7,4 11 tys. ocen
7,4 10 1 10728
7,4 18 krytyków
Wojaczek
powrót do forum filmu Wojaczek

Pierwszy raz od bardzo dawna po prostu porzygałem się artyzmem. Lubię kino autorskie, ale w zasadzie ten film jest już ostrą przesadą, i zdaje mi się że wręcz sztuką dla sztuki, podobnie jak Wojaczek wbrew wszystkim interpretacją wydał mi się przedstawiony jako poeta dla samej poezji.
Między scenami nie widzę dialogu, tak na prawdę poza tym że ostro nawiązują do życia bohatera to nie ma tutaj praktycznie żadnej ciągłości. Bohater łazi pijany od miejsca do miejsca, wygłasza swoje wiersze, między czasie reżyser nawet burzy jakąkolwiek konsekwencje i Wojaczek w ogóle znika z ekranu by zastąpiły go na chwilę zastępy podobnych ekscentryków. Większość słów wypowiadanych jest bez jakiejkolwiek pewności, jakby były recytowane, no i nie zawsze można by uświadczyć w nich sensu. Przynajmniej forma jest wciąż taka sama i sprawia to że film nie jest monotonny.
Ja się zawiodłem i jedyne co mi się absolutnie podobało to techniczne przygotowanie filmu. Wspaniałe zdjęcia, świetna scenografia, skokowy montaż, doskonałe ujęcia z jednej perspektywy. Tak na ten film zdecydowanie fajnie się patrzy i świetnie go słucha. Ale forma przerosła treść, która wydaje mi się po prostu zbitkiem pomysłów które gdzieś już widziałem.
Pewnie moja ocena jest nieobiektywna, może po prostu za małe mam obycie z reżyserem, ale jak dla mnie 5 chyba pasuje idealnie.

Lucky_luke

Ciekawe jaką ocenę byś dał po zobaczeniu innych filmów Majewskiego. Ale "aktor" grający Wojaczka jest świetny. Pojedyncze seny też. Choć wolałbym bardziej intensywną biografie.
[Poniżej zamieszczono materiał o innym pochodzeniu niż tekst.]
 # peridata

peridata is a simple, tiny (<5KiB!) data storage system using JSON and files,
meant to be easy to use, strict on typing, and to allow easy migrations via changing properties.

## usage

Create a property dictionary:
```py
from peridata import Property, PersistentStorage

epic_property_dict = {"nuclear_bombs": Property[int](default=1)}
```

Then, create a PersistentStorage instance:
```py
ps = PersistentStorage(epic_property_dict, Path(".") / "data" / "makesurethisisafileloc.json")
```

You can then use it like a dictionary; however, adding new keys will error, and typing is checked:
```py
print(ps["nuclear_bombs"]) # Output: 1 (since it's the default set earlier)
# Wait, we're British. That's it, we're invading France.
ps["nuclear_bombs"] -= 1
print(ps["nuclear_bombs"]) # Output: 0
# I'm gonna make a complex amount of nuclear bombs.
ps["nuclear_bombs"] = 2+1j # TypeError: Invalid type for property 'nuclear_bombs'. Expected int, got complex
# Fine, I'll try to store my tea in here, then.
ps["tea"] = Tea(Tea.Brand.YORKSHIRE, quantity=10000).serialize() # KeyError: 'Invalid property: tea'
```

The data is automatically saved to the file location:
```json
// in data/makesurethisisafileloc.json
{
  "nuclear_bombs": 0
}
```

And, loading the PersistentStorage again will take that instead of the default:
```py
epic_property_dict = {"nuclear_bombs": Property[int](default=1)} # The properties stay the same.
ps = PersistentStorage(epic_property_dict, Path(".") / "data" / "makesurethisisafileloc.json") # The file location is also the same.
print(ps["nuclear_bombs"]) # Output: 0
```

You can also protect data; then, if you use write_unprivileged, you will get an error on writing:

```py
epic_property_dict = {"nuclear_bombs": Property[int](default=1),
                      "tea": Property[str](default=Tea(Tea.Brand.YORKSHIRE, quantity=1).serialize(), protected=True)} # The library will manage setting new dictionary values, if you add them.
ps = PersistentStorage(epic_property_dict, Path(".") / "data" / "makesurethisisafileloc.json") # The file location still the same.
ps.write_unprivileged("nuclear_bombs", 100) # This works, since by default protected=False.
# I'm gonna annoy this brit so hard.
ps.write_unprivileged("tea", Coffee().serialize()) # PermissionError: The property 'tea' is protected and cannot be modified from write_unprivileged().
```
Czekam na "Ostatnią rodzinę" o Beksińskich. Oby to był dobra biografia artysty.

ocenił(a) film na 6
brava

Na dniach się dowiemy: oglądam wszystko po kolei z boxu a teraz kolej właśnie na "Wojaczka".

ocenił(a) film na 6
brava

Jestem po powtórce i seans odbieram tym razem pozytywnie. Ocena nie skoczyła może jakoś znacznie, ale wreszcie zobaczyłem w wykreowanym bohaterze jakąś konsekwencję. Ujrzałem mężczyznę goniącego za nieszczęściem. Wszyscy inni poszukują spełnienia, ale go nie znajdują, więc Wojaczek wybiera się w drugą stronę.

Ciekawe są motywy poezji wplecione w film, świetna jest wstępna sekwencja z szybą, znakomicie wypadł też Andrzej Mastalerz.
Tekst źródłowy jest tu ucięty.